News

Connecticut Education Law May be Affected by New Supreme Court Ruling

by Associated Press , June 28, 2007

HARTFORD Conn.

A new U.S. Supreme Court ruling could affect a decades-old Connecticut law requiring individual schools to reflect the demographics of their communities, state officials said Thursday.

The high court rejected integration plans in the Louisville, Ky., and Seattle school districts Thursday. The 5-4 ruling also curtails the practice of taking students' race into account when deciding which schools they will attend.

Connecticut officials said Thursday they were reviewing whether the ruling will affect a 1969 state law that requires districts to correct racial imbalances at schools within their borders.

"This ruling raises as many questions as it answers in terms of its effect on our state laws," Connecticut Attorney General Richard Blumenthal said. "We're continuing our review intensively and in depth, because there may be other ramifications for this law and other legal issues."
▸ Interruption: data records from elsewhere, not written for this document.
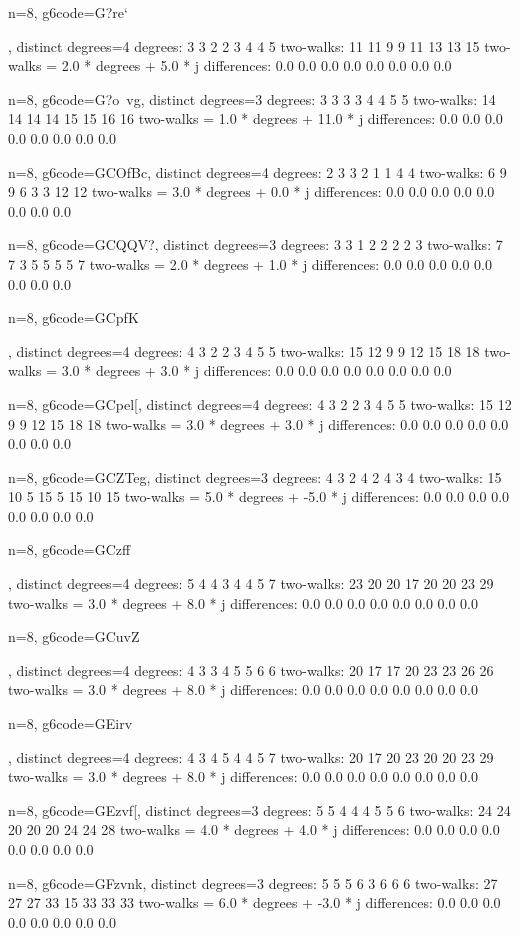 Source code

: n=8, g6code=G?re`{, distinct degrees=4
degrees: 3 3 2 2 3 4 4 5 
two-walks: 11 11 9 9 11 13 13 15 
two-walks = 2.0 * degrees + 5.0 * j
differences: 0.0 0.0 0.0 0.0 0.0 0.0 0.0 0.0 

n=8, g6code=G?o~vg, distinct degrees=3
degrees: 3 3 3 3 4 4 5 5 
two-walks: 14 14 14 14 15 15 16 16 
two-walks = 1.0 * degrees + 11.0 * j
differences: 0.0 0.0 0.0 0.0 0.0 0.0 0.0 0.0 

n=8, g6code=GCOfBc, distinct degrees=4
degrees: 2 3 3 2 1 1 4 4 
two-walks: 6 9 9 6 3 3 12 12 
two-walks = 3.0 * degrees + 0.0 * j
differences: 0.0 0.0 0.0 0.0 0.0 0.0 0.0 0.0 

n=8, g6code=GCQQV?, distinct degrees=3
degrees: 3 3 1 2 2 2 2 3 
two-walks: 7 7 3 5 5 5 5 7 
two-walks = 2.0 * degrees + 1.0 * j
differences: 0.0 0.0 0.0 0.0 0.0 0.0 0.0 0.0 

n=8, g6code=GCpfK{, distinct degrees=4
degrees: 4 3 2 2 3 4 5 5 
two-walks: 15 12 9 9 12 15 18 18 
two-walks = 3.0 * degrees + 3.0 * j
differences: 0.0 0.0 0.0 0.0 0.0 0.0 0.0 0.0 

n=8, g6code=GCpel[, distinct degrees=4
degrees: 4 3 2 2 3 4 5 5 
two-walks: 15 12 9 9 12 15 18 18 
two-walks = 3.0 * degrees + 3.0 * j
differences: 0.0 0.0 0.0 0.0 0.0 0.0 0.0 0.0 

n=8, g6code=GCZTeg, distinct degrees=3
degrees: 4 3 2 4 2 4 3 4 
two-walks: 15 10 5 15 5 15 10 15 
two-walks = 5.0 * degrees + -5.0 * j
differences: 0.0 0.0 0.0 0.0 0.0 0.0 0.0 0.0 

n=8, g6code=GCzff{, distinct degrees=4
degrees: 5 4 4 3 4 4 5 7 
two-walks: 23 20 20 17 20 20 23 29 
two-walks = 3.0 * degrees + 8.0 * j
differences: 0.0 0.0 0.0 0.0 0.0 0.0 0.0 0.0 

n=8, g6code=GCuvZ{, distinct degrees=4
degrees: 4 3 3 4 5 5 6 6 
two-walks: 20 17 17 20 23 23 26 26 
two-walks = 3.0 * degrees + 8.0 * j
differences: 0.0 0.0 0.0 0.0 0.0 0.0 0.0 0.0 

n=8, g6code=GEirv{, distinct degrees=4
degrees: 4 3 4 5 4 4 5 7 
two-walks: 20 17 20 23 20 20 23 29 
two-walks = 3.0 * degrees + 8.0 * j
differences: 0.0 0.0 0.0 0.0 0.0 0.0 0.0 0.0 

n=8, g6code=GEzvf[, distinct degrees=3
degrees: 5 5 4 4 4 5 5 6 
two-walks: 24 24 20 20 20 24 24 28 
two-walks = 4.0 * degrees + 4.0 * j
differences: 0.0 0.0 0.0 0.0 0.0 0.0 0.0 0.0 

n=8, g6code=GFzvnk, distinct degrees=3
degrees: 5 5 5 6 3 6 6 6 
two-walks: 27 27 27 33 15 33 33 33 
two-walks = 6.0 * degrees + -3.0 * j
differences: 0.0 0.0 0.0 0.0 0.0 0.0 0.0 0.0 

}}}}}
The Supreme Court's decision Thursday said that taking students' race into account when assigning them to particular schools violates Constitutional guarantees of equal protection.

However, the ruling leaves the door open for the limited use of race to achieve diversity in schools an important codicil under which Connecticut's racial imbalance law might be remain acceptable, the state officials said.

Thomas Murphy, a spokesman for the state Department of Education, said its attorneys are reviewing the 180-page decision to determine what, if any, effect it would have here.

"It's too early to tell," he said. "We have to look carefully at it before we make any decisions or take any actions."

The 1969 Connecticut law says the proportion of minority students in any school must not be more than 25 percentage points above or below a district's overall average.

Six schools received warning letters this spring that their minority enrollments far exceeded the average minority enrollment in their districts. Twelve other districts also were cautioned that several schools in their borders were inching toward the tipping point.